1. Field of the Invention
The invention relates to an apparatus and method for monitoring a steel decarburization process. In particular, the invention relates to an apparatus and method for monitoring spatial and spectral changes of a steel decarburization furnace flame by flame emission imaging spectroscopy carried out from a location remote from the furnace flame.
2. Description of the Related Art
During the manufacturing of high-quality stainless steel, carbon impurities are removed by "blowing" molten steel in a furnace such as an argon oxygen decarburization (AOD) furnace. The decarburization process must be closely monitored to determine the endpoint of the process. If the decarburization process is ended too soon, carbon impurities remain in the steel. If the decarburization process is carried out for too long, expensive metal additives (e.g. Cr, Ni, Mo, etc.) are lost.

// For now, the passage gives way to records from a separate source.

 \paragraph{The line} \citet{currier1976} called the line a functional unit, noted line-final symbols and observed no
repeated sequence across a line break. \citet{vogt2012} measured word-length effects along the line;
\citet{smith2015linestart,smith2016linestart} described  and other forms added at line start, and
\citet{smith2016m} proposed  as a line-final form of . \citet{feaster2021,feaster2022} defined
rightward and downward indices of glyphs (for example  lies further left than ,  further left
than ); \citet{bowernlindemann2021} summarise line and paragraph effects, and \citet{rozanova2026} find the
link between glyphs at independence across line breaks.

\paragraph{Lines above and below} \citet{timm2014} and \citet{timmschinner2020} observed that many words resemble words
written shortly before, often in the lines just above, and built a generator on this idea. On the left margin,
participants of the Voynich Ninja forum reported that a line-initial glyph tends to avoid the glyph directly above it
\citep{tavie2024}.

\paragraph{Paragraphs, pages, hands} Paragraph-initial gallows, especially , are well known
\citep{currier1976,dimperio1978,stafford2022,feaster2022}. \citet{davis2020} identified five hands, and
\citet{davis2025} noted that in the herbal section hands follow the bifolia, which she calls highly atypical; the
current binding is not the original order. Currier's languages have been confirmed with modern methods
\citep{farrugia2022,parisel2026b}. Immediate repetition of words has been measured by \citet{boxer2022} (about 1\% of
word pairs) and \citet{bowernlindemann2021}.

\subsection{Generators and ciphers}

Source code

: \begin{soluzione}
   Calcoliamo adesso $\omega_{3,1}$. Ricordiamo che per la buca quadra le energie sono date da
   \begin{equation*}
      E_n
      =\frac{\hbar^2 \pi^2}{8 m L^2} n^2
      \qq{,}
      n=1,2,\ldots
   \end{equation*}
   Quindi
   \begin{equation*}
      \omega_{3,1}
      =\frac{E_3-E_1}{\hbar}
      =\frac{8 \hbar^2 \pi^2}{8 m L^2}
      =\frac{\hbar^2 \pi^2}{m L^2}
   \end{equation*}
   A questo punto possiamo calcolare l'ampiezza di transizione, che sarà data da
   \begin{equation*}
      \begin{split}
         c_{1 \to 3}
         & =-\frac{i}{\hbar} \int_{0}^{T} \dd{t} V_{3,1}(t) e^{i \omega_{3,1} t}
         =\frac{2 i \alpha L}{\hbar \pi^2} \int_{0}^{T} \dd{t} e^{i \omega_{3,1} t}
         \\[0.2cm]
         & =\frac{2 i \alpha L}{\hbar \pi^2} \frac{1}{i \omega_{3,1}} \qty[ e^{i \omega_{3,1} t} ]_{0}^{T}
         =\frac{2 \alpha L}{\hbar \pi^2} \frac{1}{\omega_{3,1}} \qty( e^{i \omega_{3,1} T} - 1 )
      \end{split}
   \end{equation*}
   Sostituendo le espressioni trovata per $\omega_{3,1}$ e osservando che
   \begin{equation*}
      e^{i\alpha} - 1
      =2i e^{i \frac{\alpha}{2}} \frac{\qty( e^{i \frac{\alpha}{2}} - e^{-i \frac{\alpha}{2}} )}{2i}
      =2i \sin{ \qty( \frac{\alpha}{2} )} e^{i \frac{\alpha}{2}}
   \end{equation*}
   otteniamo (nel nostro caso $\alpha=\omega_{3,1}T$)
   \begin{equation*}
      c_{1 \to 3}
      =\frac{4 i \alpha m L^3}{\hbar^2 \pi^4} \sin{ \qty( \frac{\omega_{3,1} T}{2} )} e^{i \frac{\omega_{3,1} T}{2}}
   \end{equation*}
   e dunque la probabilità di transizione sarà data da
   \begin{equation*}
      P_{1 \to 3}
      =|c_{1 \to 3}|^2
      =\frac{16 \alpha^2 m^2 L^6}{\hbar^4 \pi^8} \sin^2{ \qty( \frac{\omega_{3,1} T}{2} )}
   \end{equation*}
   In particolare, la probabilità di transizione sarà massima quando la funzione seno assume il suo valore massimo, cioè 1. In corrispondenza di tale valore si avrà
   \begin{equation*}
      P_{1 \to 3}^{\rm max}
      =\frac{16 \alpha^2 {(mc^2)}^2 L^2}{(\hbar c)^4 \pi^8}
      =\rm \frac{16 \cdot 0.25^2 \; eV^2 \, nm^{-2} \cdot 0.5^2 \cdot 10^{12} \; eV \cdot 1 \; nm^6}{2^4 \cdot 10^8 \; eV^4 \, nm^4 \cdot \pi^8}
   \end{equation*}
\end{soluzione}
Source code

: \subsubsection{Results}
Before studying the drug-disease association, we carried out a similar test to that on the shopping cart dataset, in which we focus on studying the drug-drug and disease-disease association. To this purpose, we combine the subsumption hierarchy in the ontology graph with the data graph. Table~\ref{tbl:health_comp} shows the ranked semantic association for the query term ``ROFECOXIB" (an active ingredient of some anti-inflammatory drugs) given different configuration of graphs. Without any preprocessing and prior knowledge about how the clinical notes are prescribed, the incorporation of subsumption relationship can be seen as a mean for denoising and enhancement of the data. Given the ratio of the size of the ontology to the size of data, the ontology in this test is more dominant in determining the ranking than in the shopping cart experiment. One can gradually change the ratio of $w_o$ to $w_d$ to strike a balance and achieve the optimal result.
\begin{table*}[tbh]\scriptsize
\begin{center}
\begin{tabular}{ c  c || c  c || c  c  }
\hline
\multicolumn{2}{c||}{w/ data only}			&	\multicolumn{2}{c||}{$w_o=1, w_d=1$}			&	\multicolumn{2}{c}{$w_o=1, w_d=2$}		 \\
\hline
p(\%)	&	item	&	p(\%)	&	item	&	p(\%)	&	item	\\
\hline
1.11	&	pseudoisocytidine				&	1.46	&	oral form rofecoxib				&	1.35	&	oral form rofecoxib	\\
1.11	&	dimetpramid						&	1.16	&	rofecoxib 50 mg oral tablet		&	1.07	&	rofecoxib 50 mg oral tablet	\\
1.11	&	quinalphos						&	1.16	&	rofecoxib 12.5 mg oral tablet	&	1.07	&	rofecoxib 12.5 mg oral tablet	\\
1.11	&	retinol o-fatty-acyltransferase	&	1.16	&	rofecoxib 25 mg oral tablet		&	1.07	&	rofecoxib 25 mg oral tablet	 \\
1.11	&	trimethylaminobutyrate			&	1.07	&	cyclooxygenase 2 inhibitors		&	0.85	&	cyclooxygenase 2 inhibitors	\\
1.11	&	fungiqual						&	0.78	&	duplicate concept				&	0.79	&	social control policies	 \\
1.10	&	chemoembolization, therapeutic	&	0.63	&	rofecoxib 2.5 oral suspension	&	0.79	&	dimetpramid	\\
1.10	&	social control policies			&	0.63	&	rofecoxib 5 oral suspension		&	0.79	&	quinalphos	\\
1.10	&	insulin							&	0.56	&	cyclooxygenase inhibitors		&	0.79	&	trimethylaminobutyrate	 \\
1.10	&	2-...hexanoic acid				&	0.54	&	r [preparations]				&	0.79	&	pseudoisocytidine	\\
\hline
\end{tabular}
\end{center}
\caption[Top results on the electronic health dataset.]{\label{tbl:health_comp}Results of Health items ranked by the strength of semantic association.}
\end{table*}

Typically, decarburization processes are monitored by thermal characterization and complex mathematical modeling. When a decarburization process is thought to be complete, a sample of the steel batch is removed from the furnace and tested in a laboratory to determine if an acceptable level of unwanted carbon has been removed and if an acceptable level of specialty metals has been retained. Steel batches are often tested for composition and purity several times during the course of a blow. This method of monitoring chemical composition is disadvantageous in several ways. First, it relies on an indirect measurement of the steel's chemical composition, using theoretical mathematical models and physical temperature measurements to extrapolate a measure of carbon content. Second, it relies on disposable thermocouples for the collection of temperature data. Because this is cost, time and labor intensive, it limits batch testing to periodic intervals (often with unacceptable frequency). In short, the current method of monitoring decarburization has proven insufficient. Prediction of the batch carbon content has been limited, thus multiple sampling and laboratory testing has become common practice. As expected, this can lead to economic losses through unnecessary testing or, more seriously, through the destruction of a steel batch (or at least its very expensive metal additives).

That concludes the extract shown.